Young reports that Doug Shields exited the district justice race in the same way he has conducted so much of his political life: with a long speech.
Shields addressed his supporters in a 20-minute-long concession speech. Most of it was delivered in good spirits, with Shields praising family and campaign staffers. But Shields then launched into a critique of voters in the city's 14th ward, one of the city's most affluent and politically engaged. While he declined to "blame" the ward for his loss to Hugh McGough, Shields told his supporters, "There is a clear bias here."
14th ward voters had, he said, never supported Bob O'Connor -- Shields' former boss -- because of concerns O'Connor "wasn't smart enough." Shields said the 14th Ward had treated him with the same condescension, not backing Shields because he was not a lawyer.
I haven't seen ward-by-ward totals, so I don't know if Shields is right about 14th Ward being his Waterloo. Even if he is -- taking on voters in the progressive heartland? If that's not the sign of a guy who is tired of politics, I don't know what is.
But even as Shields prepares to leave public life, at least for a time, a new star was born. Dana Dolney, who became an 11th-hour write-in candidate for environmentalists weary of the two Dems running for county executive, was on-hand at the Shields event. And not surprisingly -- given that the Shields crowd included many activists who oppose natural-gas drilling in the Marcellus Shale -- Dolney was a bright spot in an otherwise somber room.
As we noted earlier tonight, more than 1,100 write-in votes were cast in the Democratic county exec fight. It will take some time to see how many of those ballots have Dolney's name on them. But she said she was "stunned" by the groundwell of support for her ad hoc effort.
Two other quick factoids before I head off to bed:
First, fans of Braddock Mayor John Fetterman take note: According to preliminary results, Fetterman's nemesis on the Braddock borough council, Jesse Brown, has been ousted from his position in Ward 3.
Second, an astute observer pointed out some statistics that led to this somewhat surprising conclusion: In Pittsburgh city council races this year, the number of votes cast was inversely proportional to the number of candidates on the ballot. In other words, the more people running, the fewer people voting. To wit:
District 5 had the most votes cast -- 5,455 -- and district 7 had the second-highest number. 4,752. Both those races had only two candidates in the running.
District 9 had three candidates in the running, and finished third in overall turnout, with 4,015.
District 1 and district 3 both had four candidates -- and turnout was a mere 3,637 and 3,106 votes. (Note that county numbers still don't include tallies from one precinct -- but including that precint shouldn't change the overall standing.)
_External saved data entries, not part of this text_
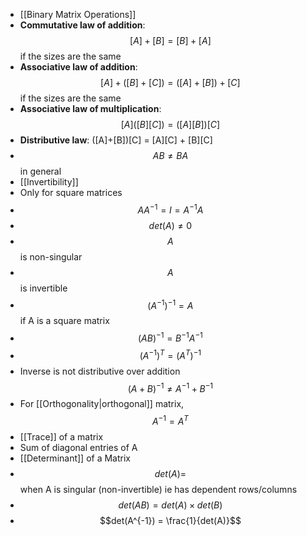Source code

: ---
---
- [[Binary Matrix Operations]]
- **Commutative law of addition**: $$[A] + [B] = [B] + [A]$$ if the sizes are the same
- **Associative law of addition**: $$[A] + ([B]+[C]) = ([A] + [B]) + [C]$$ if the sizes are the same
- **Associative law of multiplication**: $$[A]([B][C]) = ([A][B])[C]$$
- **Distributive law**: ([A]+[B])[C] = [A][C] + [B][C]
- $$AB \neq BA$$ in general
- [[Invertibility]]
- Only for square matrices
- $$AA^{-1} = I = A^{-1}A$$
- $$det(A) \neq 0$$
- $$A$$ is non-singular
- $$A$$ is invertible
- $$(A^{-1})^{-1} =A$$ if A is a square matrix 
- $$(AB)^{-1} = B^{-1}A^{-1}$$
- $$(A^{-1})^T  = (A^T)^{-1}$$
- Inverse is not distributive over addition $$(A+B)^{-1} \neq A^{-1} + B^{-1}$$
- For [[Orthogonality|orthogonal]] matrix, $$A^{-1} = A^T$$
- [[Trace]] of a matrix
- Sum of diagonal entries of A
- [[Determinant]] of a Matrix
- $$det(A) = $$ when A is singular (non-invertible) ie has dependent rows/columns
- $$det(AB) = det(A) \times det(B)$$
- $$det(A^{-1}) = \frac{1}{det(A)}$$
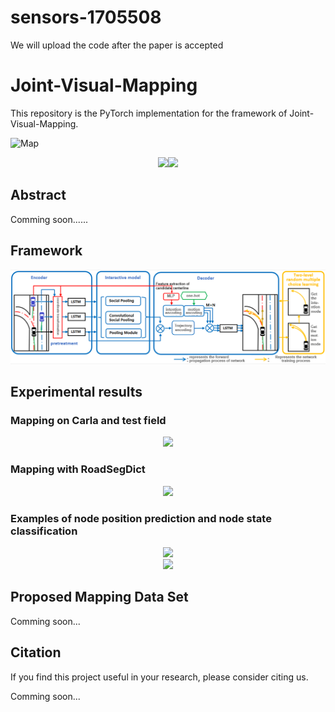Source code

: # sensors-1705508
We will upload the code after the paper is accepted

# Joint-Visual-Mapping

This repository is the PyTorch implementation for the framework of Joint-Visual-Mapping.

![Map](./demo/Map.png)

<div  align="center">   
<img src="./demo/normal.gif" width="200px"/><img src="./demo/fork.gif" width="300px"/>
</div>


## Abstract

Comming soon......

## Framework

![Framework](./demo/Framework.png)

## Experimental results

### Mapping on Carla and test field

<div  align="center">  
    <img src="./demo/testMap.png" style="zoom:100%;" />
</div>

### Mapping with RoadSegDict

<div  align="center">  
    <img src="./demo/Map_RoadSegDict.png" style="zoom:100%;" />
</div>

### Examples of node position prediction and node state classification

<div  align="center">
    <img src="./demo/node_position.png" style="zoom:100%;" />
</div>

<div  align="center">
    <img src="./demo/node_state.png" style="zoom:100%;" />
</div>

## Proposed Mapping Data Set

Comming soon...

## Citation

If you find this project useful in your research, please consider citing us.  

Comming soon...


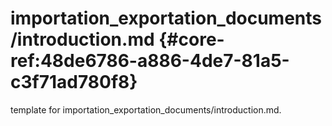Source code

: # importation_exportation_documents/introduction.md  {#core-ref:48de6786-a886-4de7-81a5-c3f71ad780f8}
 
<span class="fixme template"> template for importation_exportation_documents/introduction.md.</span>
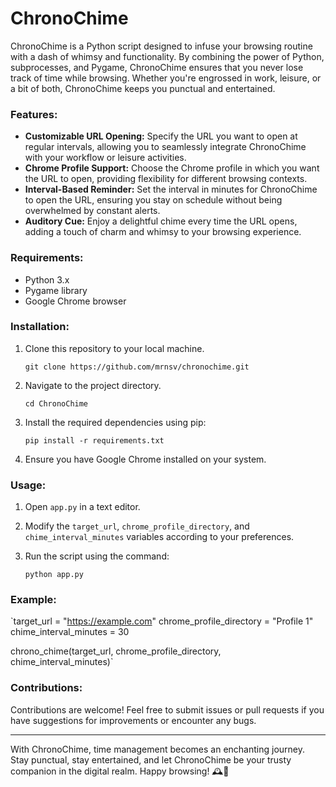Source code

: 
# ChronoChime

ChronoChime is a Python script designed to infuse your browsing routine with a dash of whimsy and functionality. By combining the power of Python, subprocesses, and Pygame, ChronoChime ensures that you never lose track of time while browsing. Whether you're engrossed in work, leisure, or a bit of both, ChronoChime keeps you punctual and entertained.

### Features:

-   **Customizable URL Opening:** Specify the URL you want to open at regular intervals, allowing you to seamlessly integrate ChronoChime with your workflow or leisure activities.
-   **Chrome Profile Support:** Choose the Chrome profile in which you want the URL to open, providing flexibility for different browsing contexts.
-   **Interval-Based Reminder:** Set the interval in minutes for ChronoChime to open the URL, ensuring you stay on schedule without being overwhelmed by constant alerts.
-   **Auditory Cue:** Enjoy a delightful chime every time the URL opens, adding a touch of charm and whimsy to your browsing experience.

### Requirements:

-   Python 3.x
-   Pygame library
-   Google Chrome browser

### Installation:

1.  Clone this repository to your local machine.

    `git clone https://github.com/mrnsv/chronochime.git` 

2.  Navigate to the project directory.

    `cd ChronoChime` 

3.  Install the required dependencies using pip:

    `pip install -r requirements.txt` 

4.  Ensure you have Google Chrome installed on your system.

### Usage:

1.  Open `app.py` in a text editor.
2.  Modify the `target_url`, `chrome_profile_directory`, and `chime_interval_minutes` variables according to your preferences.
3.  Run the script using the command:
       
    `python app.py` 
    

### Example:

`target_url = "https://example.com"
chrome_profile_directory = "Profile 1"
chime_interval_minutes = 30

chrono_chime(target_url, chrome_profile_directory, chime_interval_minutes)` 

### Contributions:

Contributions are welcome! Feel free to submit issues or pull requests if you have suggestions for improvements or encounter any bugs.

----------

With ChronoChime, time management becomes an enchanting journey. Stay punctual, stay entertained, and let ChronoChime be your trusty companion in the digital realm. Happy browsing! 🕰️🎵
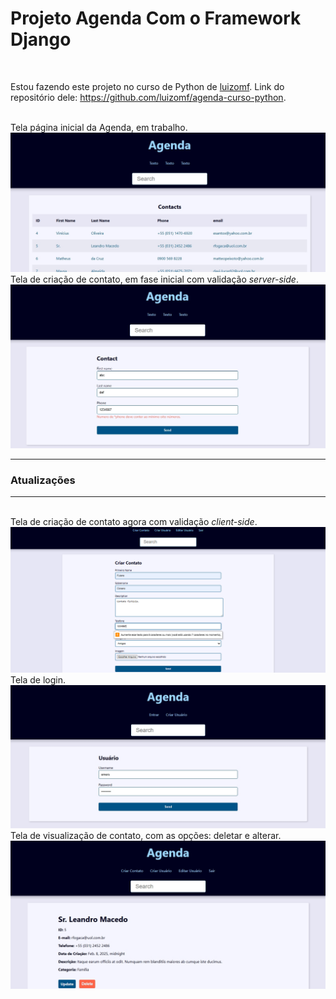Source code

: <h1>Projeto Agenda Com o Framework Django</h1>
<br>
<p>Estou fazendo este projeto no curso de Python de <a href="https://github.com/luizomf" style="color:dodgerblu">luizomf</a>. Link do repositório dele: <a href="https://github.com/luizomf/agenda-curso-python">
https://github.com/luizomf/agenda-curso-python</a>.</p>
<br><figcaption>Tela página inicial da Agenda, em trabalho.</figcaption>
<img src="imagens_do_progresso/Tela_Inicial_1.jpeg">
<br><figcaption>Tela de criação de contato, em fase inicial com validação <i>server-side</i>.</figcaption>
<img src="imagens_do_progresso/Tela_Create_1.jpeg">
<hr><h3>Atualizações</h3><hr>
<br><figcaption>Tela de criação de contato agora com validação <i>client-side</i>.</figcaption>
<img src="imagens_do_progresso/Tela_Create_3.png">
<br><figcaption>Tela de login.</figcaption>
<img src="imagens_do_progresso/Tela_Login_1.jpeg">
<br><figcaption>Tela de visualização de contato, com as opções: deletar e alterar.</figcaption>
<img src="imagens_do_progresso/Tela_Contato_1.jpeg">
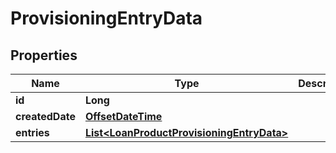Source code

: 

# ProvisioningEntryData

## Properties

Name | Type | Description | Notes
------------ | ------------- | ------------- | -------------
**id** | **Long** |  |  [optional]
**createdDate** | [**OffsetDateTime**](OffsetDateTime.md) |  |  [optional]
**entries** | [**List&lt;LoanProductProvisioningEntryData&gt;**](LoanProductProvisioningEntryData.md) |  |  [optional]



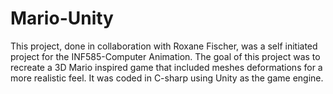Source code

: # Mario-Unity

This project, done in collaboration with Roxane Fischer, was a self initiated project for the INF585-Computer Animation.
The goal of this project was to recreate a 3D Mario inspired game that included meshes deformations for a more realistic feel. 
It was coded in C-sharp using Unity as the game engine. 
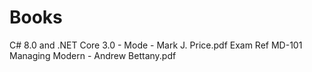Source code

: # Books
C# 8.0 and .NET Core 3.0 - Mode - Mark J. Price.pdf
Exam Ref MD-101 Managing Modern - Andrew Bettany.pdf
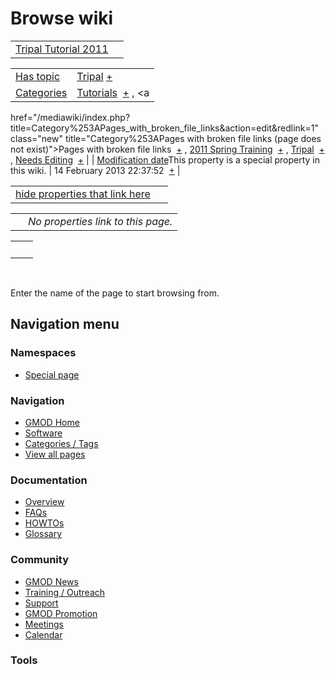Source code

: 



<span id="top"></span>




# <span dir="auto">Browse wiki</span>






|  |  |
|----|----|
| [Tripal Tutorial 2011](/wiki/Tripal_Tutorial_2011 "Tripal Tutorial 2011") |  |

|  |  |
|----|----|
| [Has topic](/wiki/Property%253AHas_topic "Property:Has topic") | <span class="smwb-value">[Tripal](/wiki/Tripal "Tripal") <span class="smwbrowse">[+](/wiki/Special%253ABrowse/Tripal "Special%253ABrowse/Tripal")</span></span> |
| [Categories](/wiki/Special%253ACategories "Special%253ACategories") | <span class="smwb-value">[Tutorials](/wiki/Category%253ATutorials "Category%253ATutorials")  <span class="smwsearch">[+](/wiki/Special%253ASearchByProperty/Tutorials "Special%253ASearchByProperty/Tutorials")</span></span> , <span class="smwb-value"><a
href="/mediawiki/index.php?title=Category%253APages_with_broken_file_links&amp;action=edit&amp;redlink=1"
class="new"
title="Category%253APages with broken file links (page does not exist)">Pages
with broken file links</a>  <span class="smwsearch">[+](/wiki/Special%253ASearchByProperty/Pages-20with-20broken-20file-20links "Special%253ASearchByProperty/Pages-20with-20broken-20file-20links")</span></span> , <span class="smwb-value">[2011 Spring Training](/wiki/Category%253A2011_Spring_Training "Category%253A2011 Spring Training")  <span class="smwsearch">[+](/wiki/Special%253ASearchByProperty/2011-20Spring-20Training "Special%253ASearchByProperty/2011-20Spring-20Training")</span></span> , <span class="smwb-value">[Tripal](/wiki/Category%253ATripal "Category%253ATripal")  <span class="smwsearch">[+](/wiki/Special%253ASearchByProperty/Tripal "Special%253ASearchByProperty/Tripal")</span></span> , <span class="smwb-value">[Needs Editing](/wiki/Category%253ANeeds_Editing "Category%253ANeeds Editing")  <span class="smwsearch">[+](/wiki/Special%253ASearchByProperty/Needs-20Editing "Special%253ASearchByProperty/Needs-20Editing")</span></span> |
| <span class="smw-highlighter" data-type="1" state="inline" data-title="Property"><span class="smwbuiltin">[Modification date](/wiki/Property:Modification_date "Property:Modification date")</span><span class="smwttcontent">This property is a special property in this wiki.</span></span> | <span class="smwb-value">14 February 2013 22:37:52  <span class="smwsearch">[+](/wiki/Special%253ASearchByProperty/Modification-20date/14-20February-202013-2022:37:52 "Special%253ASearchByProperty/Modification-20date/14-20February-202013-2022:37:52")</span></span> |

<span id="smw_browse_incoming"></span>

|  |  |
|----|----|
| [hide properties that link here](/mediawiki/index.php?title=Special:Browse&offset=0&dir=out&article=Tripal+Tutorial+2011)  |  |

|     |                                    |
|-----|------------------------------------|
|     | *No properties link to this page.* |

|     |     |
|-----|-----|
|     |     |

 

Enter the name of the page to start browsing from.  








## Navigation menu



### Namespaces

- <span id="ca-nstab-special">[Special
  page](/wiki/Special%253ABrowse/Tripal_Tutorial_2011 "This is a special page, you cannot edit the page itself")</span>






### Navigation



- <span id="n-GMOD-Home">[GMOD Home](/wiki/Main_Page)</span>
- <span id="n-Software">[Software](/wiki/GMOD_Components)</span>
- <span id="n-Categories-.2F-Tags">[Categories /
  Tags](/wiki/Categories)</span>
- <span id="n-View-all-pages">[View all
  pages](/wiki/Special:AllPages)</span>




### Documentation



- <span id="n-Overview">[Overview](/wiki/Overview)</span>
- <span id="n-FAQs">[FAQs](/wiki/Category%253AFAQ)</span>
- <span id="n-HOWTOs">[HOWTOs](/wiki/Category%253AHOWTO)</span>
- <span id="n-Glossary">[Glossary](/wiki/Glossary)</span>




### Community



- <span id="n-GMOD-News">[GMOD News](/wiki/GMOD_News)</span>
- <span id="n-Training-.2F-Outreach">[Training /
  Outreach](/wiki/Training_and_Outreach)</span>
- <span id="n-Support">[Support](/wiki/Support)</span>
- <span id="n-GMOD-Promotion">[GMOD
  Promotion](/wiki/GMOD_Promotion)</span>
- <span id="n-Meetings">[Meetings](/wiki/Meetings)</span>
- <span id="n-Calendar">[Calendar](/wiki/Calendar)</span>




### Tools












<!-- -->




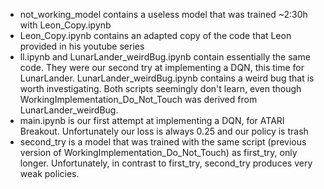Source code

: - not_working_model contains a useless model that was trained ~2:30h with Leon_Copy.ipynb
- Leon_Copy.ipynb contains an adapted copy of the code that Leon provided in his youtube series
- ll.ipynb and LunarLander_weirdBug.ipynb contain essentially the same code. They were our second try at implementing a DQN, this time for LunarLander. LunarLander_weirdBug.ipynb contains a weird bug that is worth investigating. Both scripts seemingly don't learn, even though WorkingImplementation_Do_Not_Touch was derived from LunarLander_weirdBug.
- main.ipynb is our first attempt at implementing a DQN, for ATARI Breakout. Unfortunately our loss is always 0.25 and our policy is trash
- second_try is a model that was trained with the same script (previous version of WorkingImplementation_Do_Not_Touch) as first_try, only longer. Unfortunately, in contrast to first_try, second_try produces very weak policies.
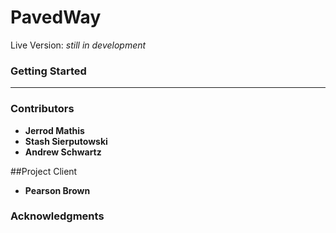 # PavedWay
Live Version: *still in development*
### Getting Started
---
### Contributors
* **Jerrod Mathis**
* **Stash Sierputowski**
* **Andrew Schwartz**

##Project Client
* **Pearson Brown**

### Acknowledgments
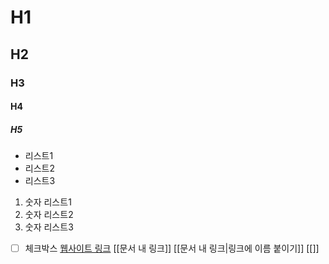 # H1
## H2
### H3
#### H4
##### H5
- 리스트1
- 리스트2
- 리스트3
1. 숫자 리스트1
2. 숫자 리스트2
3. 숫자 리스트3
- [ ] 체크박스
[웹사이트 링크](https://github.com/derick321/memory)
[[문서 내 링크]]
[[문서 내 링크|링크에 이름 붙이기]]
[[]]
I don't want to read too much into this -- District 5 includes the aforementioned 14th ward, so it tends to have a higher turnout regardless. Especially if you have book-larnin'. Still, it's weird: In situations like Dolney's insurgent campaign, we tend to assume that voters want more choices, not fewer. Could it be that somehow, the more energized the politicians are about a race, the more turned off are the voters themselves?
In Pittsburgh, actually, that sounds just about right.
More thoughts and analysis tomorrow morning.